Effect of Membrane Permeability and Extracellular Diffusion on NO uptake by Erythrocytes

Abstract

Quantification of nitric oxide (NO)‐red blood cells (RBC) reaction metabolites is necessary to evaluate the extent of diffusional resistances for nitric oxide transport in vascular lumen. Delivery of physiologically relevant concentration of nitric oxide and RBC‐hemoglobin are a critical factor in quantification of in vitro NO‐RBC reaction. In this study, we developed a flask bioreactor which delivers gaseous NO to the RBCs and studied the effects of hematocrit (hct) and NO concentrations on NO‐RBC interactions. We developed a computational model of NO transport to single RBCs using experimental data to analyze the effect of RBC membrane permeability on steady state NO concentrations in the bulk of liquid surrounding the RBCs and at the RBC membrane.
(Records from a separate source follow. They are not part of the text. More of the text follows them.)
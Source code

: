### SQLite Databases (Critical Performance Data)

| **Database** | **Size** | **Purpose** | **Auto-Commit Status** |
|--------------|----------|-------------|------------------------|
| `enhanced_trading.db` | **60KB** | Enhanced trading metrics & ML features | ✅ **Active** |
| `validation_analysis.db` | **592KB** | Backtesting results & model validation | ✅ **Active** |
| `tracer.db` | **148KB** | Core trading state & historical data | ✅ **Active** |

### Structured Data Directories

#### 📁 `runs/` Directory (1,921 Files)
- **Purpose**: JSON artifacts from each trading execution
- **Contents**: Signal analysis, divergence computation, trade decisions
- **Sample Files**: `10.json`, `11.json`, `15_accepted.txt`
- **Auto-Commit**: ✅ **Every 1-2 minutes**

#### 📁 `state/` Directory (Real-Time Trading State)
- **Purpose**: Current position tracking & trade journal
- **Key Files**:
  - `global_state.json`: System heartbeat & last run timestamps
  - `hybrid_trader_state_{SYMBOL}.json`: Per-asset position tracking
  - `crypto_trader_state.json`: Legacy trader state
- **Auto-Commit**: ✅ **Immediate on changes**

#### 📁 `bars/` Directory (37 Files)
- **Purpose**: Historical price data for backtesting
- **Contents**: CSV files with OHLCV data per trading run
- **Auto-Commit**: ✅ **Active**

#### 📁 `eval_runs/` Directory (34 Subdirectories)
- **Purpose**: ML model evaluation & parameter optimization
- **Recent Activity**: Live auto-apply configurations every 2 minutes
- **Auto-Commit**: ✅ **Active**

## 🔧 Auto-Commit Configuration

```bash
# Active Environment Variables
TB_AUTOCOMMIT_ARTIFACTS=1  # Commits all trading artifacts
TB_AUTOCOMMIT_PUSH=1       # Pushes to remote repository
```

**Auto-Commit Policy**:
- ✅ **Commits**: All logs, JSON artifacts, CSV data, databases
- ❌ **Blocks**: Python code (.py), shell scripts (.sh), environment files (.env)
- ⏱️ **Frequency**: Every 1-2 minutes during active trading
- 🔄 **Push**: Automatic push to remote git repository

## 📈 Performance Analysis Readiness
We observed that the steady state NO concentrations in the bulk of liquid and at the RBC membrane 1) decreased with increase in RBC membrane permeability for a given equilibrium NO concentration and hct; 2) increased with increase available NO concentrations at a given RBC membrane permeability; 3) decreased with increase in hct for a given RBC membrane permeability. Our results indicate that the extracellular diffusion and RBC membrane permeability are significant diffusional barriers for NO transport to the RBCs and the RBC NO membrane permeability should be in the range of 0.0415‐ 0.4 cm/s. Supported by: AHA 0530050N, NIH R01 HL084337 & R15 HL087287.